In his view, the proposal cost was “enormous” and the benefits “very small” and the public had not been given enough information or input into the project.
Rodney Wood, a member of a steering group made up of “key stakeholders”, including the Bay of Plenty Speedway Association, said there were “a lot of people who don’t actually realise what’s happening around the city” including what the council was doing and “how much of the ratepayers’ money they’re intending to spend”.
Tauranga City Council city development and partnerships general manager Gareth Wallis said no decision about a potential stadium at the domain had been made.
Economic development agency Priority One was developing a business case exploring the viability, affordability, and economic benefit of the stadium idea. This was expected by April, providing a better indication of potential costs and funding options.

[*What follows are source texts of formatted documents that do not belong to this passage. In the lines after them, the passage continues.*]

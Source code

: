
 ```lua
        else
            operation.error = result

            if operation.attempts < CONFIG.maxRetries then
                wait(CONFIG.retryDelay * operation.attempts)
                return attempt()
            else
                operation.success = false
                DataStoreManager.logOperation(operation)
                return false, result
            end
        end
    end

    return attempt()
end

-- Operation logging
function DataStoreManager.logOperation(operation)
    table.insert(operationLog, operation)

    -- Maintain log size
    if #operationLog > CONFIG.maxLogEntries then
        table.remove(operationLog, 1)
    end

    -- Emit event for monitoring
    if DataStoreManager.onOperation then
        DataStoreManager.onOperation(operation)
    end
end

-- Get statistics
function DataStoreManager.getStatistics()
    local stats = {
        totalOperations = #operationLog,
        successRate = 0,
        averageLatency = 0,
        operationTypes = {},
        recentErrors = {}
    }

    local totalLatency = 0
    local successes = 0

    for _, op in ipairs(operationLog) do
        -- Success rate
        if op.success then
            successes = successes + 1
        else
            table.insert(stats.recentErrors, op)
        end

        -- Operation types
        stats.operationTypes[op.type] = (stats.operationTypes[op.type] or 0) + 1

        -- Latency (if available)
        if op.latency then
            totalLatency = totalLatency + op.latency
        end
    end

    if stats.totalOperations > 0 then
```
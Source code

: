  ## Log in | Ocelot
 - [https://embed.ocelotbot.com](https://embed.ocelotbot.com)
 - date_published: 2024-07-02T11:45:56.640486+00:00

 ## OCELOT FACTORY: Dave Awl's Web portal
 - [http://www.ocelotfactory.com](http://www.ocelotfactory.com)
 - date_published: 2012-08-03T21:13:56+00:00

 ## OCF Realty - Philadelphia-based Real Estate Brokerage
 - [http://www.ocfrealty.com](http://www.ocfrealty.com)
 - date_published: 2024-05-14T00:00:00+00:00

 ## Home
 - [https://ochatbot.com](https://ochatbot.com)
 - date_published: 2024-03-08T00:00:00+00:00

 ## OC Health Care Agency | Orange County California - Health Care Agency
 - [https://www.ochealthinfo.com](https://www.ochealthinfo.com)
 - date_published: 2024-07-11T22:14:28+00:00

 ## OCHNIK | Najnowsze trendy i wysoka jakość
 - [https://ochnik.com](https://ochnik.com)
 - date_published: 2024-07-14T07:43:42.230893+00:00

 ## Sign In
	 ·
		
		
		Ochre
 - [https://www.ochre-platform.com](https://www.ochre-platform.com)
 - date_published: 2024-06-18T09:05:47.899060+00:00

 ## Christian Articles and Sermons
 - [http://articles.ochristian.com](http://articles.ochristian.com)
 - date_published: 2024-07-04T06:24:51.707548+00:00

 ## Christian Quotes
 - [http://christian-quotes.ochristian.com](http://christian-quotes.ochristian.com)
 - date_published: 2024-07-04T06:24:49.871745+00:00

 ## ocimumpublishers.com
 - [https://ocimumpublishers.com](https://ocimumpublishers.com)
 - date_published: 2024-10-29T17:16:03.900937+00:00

“Any future proposal will go through a community consultation process, so clubs and the wider community will definitely have the opportunity to share their views.”
Wallis said whatever decision was made, the council would continue to work with key groups to “optimise” the current sites as land to meet growing demand for sport, events, and green space was limited.
Wallis said it was committed to engaging with all groups involved, so it could work through any potential opportunities and challenges together.
Council community services general manager Barbara Dempsey said the council was “heartened” by positive feedback from interested groups so far.
“We acknowledge that some people have concerns about some of the proposed changes, and we will address those concerns together as the project develops.”
More meetings were planned with the intent of listening to what people had to say, she said.
Dempsey said the council was reviewing the three sites as part of a bigger project to make the city’s shared green spaces better and more accessible.
Preliminarily plans were developed which would be followed by more detailed planning after consultation, she said.
“Over time, we would like these sites to become high-quality facilities, which may include a community stadium, new netball and athletics facilities, new sports fields, regional gymnasium and new indoor courts, developed as multi-use sporting precincts.”